## AIM OF THE EXERCISE
Will you quote all of the entries, word for word?

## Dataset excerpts
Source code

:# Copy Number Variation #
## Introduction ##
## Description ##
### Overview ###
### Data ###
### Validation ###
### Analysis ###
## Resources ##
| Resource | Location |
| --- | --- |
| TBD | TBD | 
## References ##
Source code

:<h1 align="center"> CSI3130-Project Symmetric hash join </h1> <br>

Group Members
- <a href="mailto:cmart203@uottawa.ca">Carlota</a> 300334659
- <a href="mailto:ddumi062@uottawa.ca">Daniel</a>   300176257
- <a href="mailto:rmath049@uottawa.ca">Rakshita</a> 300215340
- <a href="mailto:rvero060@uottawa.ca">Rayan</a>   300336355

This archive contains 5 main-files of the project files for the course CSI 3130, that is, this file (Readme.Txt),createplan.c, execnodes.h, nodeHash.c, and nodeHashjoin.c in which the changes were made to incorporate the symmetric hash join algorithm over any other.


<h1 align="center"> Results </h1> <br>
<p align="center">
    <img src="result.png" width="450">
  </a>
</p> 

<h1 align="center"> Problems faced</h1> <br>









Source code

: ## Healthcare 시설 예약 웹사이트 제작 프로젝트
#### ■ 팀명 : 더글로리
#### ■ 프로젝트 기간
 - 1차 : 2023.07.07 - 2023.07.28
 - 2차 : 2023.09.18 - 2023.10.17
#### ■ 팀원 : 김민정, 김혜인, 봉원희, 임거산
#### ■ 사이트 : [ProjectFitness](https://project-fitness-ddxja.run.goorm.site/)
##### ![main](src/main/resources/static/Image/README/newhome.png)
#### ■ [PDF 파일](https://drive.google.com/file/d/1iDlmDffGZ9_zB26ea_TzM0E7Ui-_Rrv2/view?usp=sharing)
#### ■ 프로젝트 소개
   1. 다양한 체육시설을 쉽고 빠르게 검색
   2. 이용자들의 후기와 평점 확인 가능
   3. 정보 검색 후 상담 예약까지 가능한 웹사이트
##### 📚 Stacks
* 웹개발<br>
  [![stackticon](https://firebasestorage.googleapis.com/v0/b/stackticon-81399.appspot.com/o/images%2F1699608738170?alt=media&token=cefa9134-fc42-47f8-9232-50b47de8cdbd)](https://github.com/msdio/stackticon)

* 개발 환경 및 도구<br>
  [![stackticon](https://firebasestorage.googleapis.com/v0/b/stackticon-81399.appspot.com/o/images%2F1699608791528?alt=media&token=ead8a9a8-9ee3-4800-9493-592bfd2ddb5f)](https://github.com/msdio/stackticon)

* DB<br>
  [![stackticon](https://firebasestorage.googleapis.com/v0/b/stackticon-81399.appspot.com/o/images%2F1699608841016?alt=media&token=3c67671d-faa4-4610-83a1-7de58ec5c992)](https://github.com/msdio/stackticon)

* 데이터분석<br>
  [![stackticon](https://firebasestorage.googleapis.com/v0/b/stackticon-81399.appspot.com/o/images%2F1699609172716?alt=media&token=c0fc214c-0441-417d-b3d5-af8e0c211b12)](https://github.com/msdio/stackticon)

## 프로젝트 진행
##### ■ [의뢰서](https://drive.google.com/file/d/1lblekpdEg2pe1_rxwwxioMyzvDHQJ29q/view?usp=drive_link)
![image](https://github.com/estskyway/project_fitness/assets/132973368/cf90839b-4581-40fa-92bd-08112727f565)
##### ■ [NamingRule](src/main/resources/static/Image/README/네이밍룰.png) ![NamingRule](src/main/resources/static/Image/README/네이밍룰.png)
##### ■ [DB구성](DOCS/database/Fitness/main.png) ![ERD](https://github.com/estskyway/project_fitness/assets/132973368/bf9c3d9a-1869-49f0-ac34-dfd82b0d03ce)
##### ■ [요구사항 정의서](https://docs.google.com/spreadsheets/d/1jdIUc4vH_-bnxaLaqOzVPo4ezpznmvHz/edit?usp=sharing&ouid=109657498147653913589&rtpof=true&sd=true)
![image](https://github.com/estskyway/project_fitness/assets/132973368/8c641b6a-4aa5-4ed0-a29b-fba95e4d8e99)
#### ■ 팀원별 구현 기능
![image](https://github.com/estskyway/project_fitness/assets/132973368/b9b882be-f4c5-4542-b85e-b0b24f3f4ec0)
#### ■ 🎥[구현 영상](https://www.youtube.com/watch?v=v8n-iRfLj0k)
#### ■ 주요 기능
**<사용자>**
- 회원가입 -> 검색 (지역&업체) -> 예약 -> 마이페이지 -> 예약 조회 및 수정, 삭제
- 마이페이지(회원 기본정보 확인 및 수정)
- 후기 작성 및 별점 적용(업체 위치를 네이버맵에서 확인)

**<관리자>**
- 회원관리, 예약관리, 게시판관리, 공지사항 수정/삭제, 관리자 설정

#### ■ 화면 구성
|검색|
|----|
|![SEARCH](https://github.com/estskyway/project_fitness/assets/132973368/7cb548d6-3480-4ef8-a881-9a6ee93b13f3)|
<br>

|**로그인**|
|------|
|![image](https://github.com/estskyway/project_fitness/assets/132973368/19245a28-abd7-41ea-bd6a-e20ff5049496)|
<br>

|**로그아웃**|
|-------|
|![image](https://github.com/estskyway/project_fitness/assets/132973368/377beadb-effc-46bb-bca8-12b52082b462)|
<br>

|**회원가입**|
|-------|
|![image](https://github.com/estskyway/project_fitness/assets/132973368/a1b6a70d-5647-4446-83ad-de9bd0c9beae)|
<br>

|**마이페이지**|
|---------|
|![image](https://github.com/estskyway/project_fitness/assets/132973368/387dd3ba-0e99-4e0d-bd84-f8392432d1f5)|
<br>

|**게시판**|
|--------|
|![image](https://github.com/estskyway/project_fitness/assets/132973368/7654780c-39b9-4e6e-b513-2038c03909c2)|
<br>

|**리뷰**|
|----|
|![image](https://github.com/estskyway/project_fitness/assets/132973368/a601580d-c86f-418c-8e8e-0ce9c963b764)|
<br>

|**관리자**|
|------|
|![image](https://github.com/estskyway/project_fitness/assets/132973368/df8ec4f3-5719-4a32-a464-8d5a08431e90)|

## EXERCISE ANSWER
Source code

:# Copy Number Variation #
## Introduction ##
## Description ##
### Overview ###
### Data ###
### Validation ###
### Analysis ###
## Resources ##
| Resource | Location |
| --- | --- |
| TBD | TBD | 
## References ##
Source code

:<h1 align="center"> CSI3130-Project Symmetric hash join </h1> <br>

Group Members
- <a href="mailto:cmart203@uottawa.ca">Carlota</a> 300334659
- <a href="mailto:ddumi062@uottawa.ca">Daniel</a>   300176257
- <a href="mailto:rmath049@uottawa.ca">Rakshita</a> 300215340
- <a href="mailto:rvero060@uottawa.ca">Rayan</a>   300336355

This archive contains 5 main-files of the project files for the course CSI 3130, that is, this file (Readme.Txt),createplan.c, execnodes.h, nodeHash.c, and nodeHashjoin.c in which the changes were made to incorporate the symmetric hash join algorithm over any other.


<h1 align="center"> Results </h1> <br>
<p align="center">
    <img src="result.png" width="450">
  </a>
</p> 

<h1 align="center"> Problems faced</h1> <br>









Source code

: ## Healthcare 시설 예약 웹사이트 제작 프로젝트
#### ■ 팀명 : 더글로리
#### ■ 프로젝트 기간
 - 1차 : 2023.07.07 - 2023.07.28
 - 2차 : 2023.09.18 - 2023.10.17
#### ■ 팀원 : 김민정, 김혜인, 봉원희, 임거산
#### ■ 사이트 : [ProjectFitness](https://project-fitness-ddxja.run.goorm.site/)
##### ![main](src/main/resources/static/Image/README/newhome.png)
#### ■ [PDF 파일](https://drive.google.com/file/d/1iDlmDffGZ9_zB26ea_TzM0E7Ui-_Rrv2/view?usp=sharing)
#### ■ 프로젝트 소개
   1. 다양한 체육시설을 쉽고 빠르게 검색
   2. 이용자들의 후기와 평점 확인 가능
   3. 정보 검색 후 상담 예약까지 가능한 웹사이트
##### 📚 Stacks
* 웹개발<br>
  [![stackticon](https://firebasestorage.googleapis.com/v0/b/stackticon-81399.appspot.com/o/images%2F1699608738170?alt=media&token=cefa9134-fc42-47f8-9232-50b47de8cdbd)](https://github.com/msdio/stackticon)

* 개발 환경 및 도구<br>
  [![stackticon](https://firebasestorage.googleapis.com/v0/b/stackticon-81399.appspot.com/o/images%2F1699608791528?alt=media&token=ead8a9a8-9ee3-4800-9493-592bfd2ddb5f)](https://github.com/msdio/stackticon)

* DB<br>
  [![stackticon](https://firebasestorage.googleapis.com/v0/b/stackticon-81399.appspot.com/o/images%2F1699608841016?alt=media&token=3c67671d-faa4-4610-83a1-7de58ec5c992)](https://github.com/msdio/stackticon)

* 데이터분석<br>
  [![stackticon](https://firebasestorage.googleapis.com/v0/b/stackticon-81399.appspot.com/o/images%2F1699609172716?alt=media&token=c0fc214c-0441-417d-b3d5-af8e0c211b12)](https://github.com/msdio/stackticon)

## 프로젝트 진행
##### ■ [의뢰서](https://drive.google.com/file/d/1lblekpdEg2pe1_rxwwxioMyzvDHQJ29q/view?usp=drive_link)
![image](https://github.com/estskyway/project_fitness/assets/132973368/cf90839b-4581-40fa-92bd-08112727f565)
##### ■ [NamingRule](src/main/resources/static/Image/README/네이밍룰.png) ![NamingRule](src/main/resources/static/Image/README/네이밍룰.png)
##### ■ [DB구성](DOCS/database/Fitness/main.png) ![ERD](https://github.com/estskyway/project_fitness/assets/132973368/bf9c3d9a-1869-49f0-ac34-dfd82b0d03ce)
##### ■ [요구사항 정의서](https://docs.google.com/spreadsheets/d/1jdIUc4vH_-bnxaLaqOzVPo4ezpznmvHz/edit?usp=sharing&ouid=109657498147653913589&rtpof=true&sd=true)
![image](https://github.com/estskyway/project_fitness/assets/132973368/8c641b6a-4aa5-4ed0-a29b-fba95e4d8e99)
#### ■ 팀원별 구현 기능
![image](https://github.com/estskyway/project_fitness/assets/132973368/b9b882be-f4c5-4542-b85e-b0b24f3f4ec0)
#### ■ 🎥[구현 영상](https://www.youtube.com/watch?v=v8n-iRfLj0k)
#### ■ 주요 기능
**<사용자>**
- 회원가입 -> 검색 (지역&업체) -> 예약 -> 마이페이지 -> 예약 조회 및 수정, 삭제
- 마이페이지(회원 기본정보 확인 및 수정)
- 후기 작성 및 별점 적용(업체 위치를 네이버맵에서 확인)

**<관리자>**
- 회원관리, 예약관리, 게시판관리, 공지사항 수정/삭제, 관리자 설정

#### ■ 화면 구성
|검색|
|----|
|![SEARCH](https://github.com/estskyway/project_fitness/assets/132973368/7cb548d6-3480-4ef8-a881-9a6ee93b13f3)|
<br>

|**로그인**|
|------|
|![image](https://github.com/estskyway/project_fitness/assets/132973368/19245a28-abd7-41ea-bd6a-e20ff5049496)|
<br>

|**로그아웃**|
|-------|
|![image](https://github.com/estskyway/project_fitness/assets/132973368/377beadb-effc-46bb-bca8-12b52082b462)|
<br>

|**회원가입**|
|-------|
|![image](https://github.com/estskyway/project_fitness/assets/132973368/a1b6a70d-5647-4446-83ad-de9bd0c9beae)|
<br>

|**마이페이지**|
|---------|
|![image](https://github.com/estskyway/project_fitness/assets/132973368/387dd3ba-0e99-4e0d-bd84-f8392432d1f5)|
<br>

|**게시판**|
|--------|
|![image](https://github.com/estskyway/project_fitness/assets/132973368/7654780c-39b9-4e6e-b513-2038c03909c2)|
<br>

|**리뷰**|
|----|
|![image](https://github.com/estskyway/project_fitness/assets/132973368/a601580d-c86f-418c-8e8e-0ce9c963b764)|
<br>

|**관리자**|
|------|
|![image](https://github.com/estskyway/project_fitness/assets/132973368/df8ec4f3-5719-4a32-a464-8d5a08431e90)|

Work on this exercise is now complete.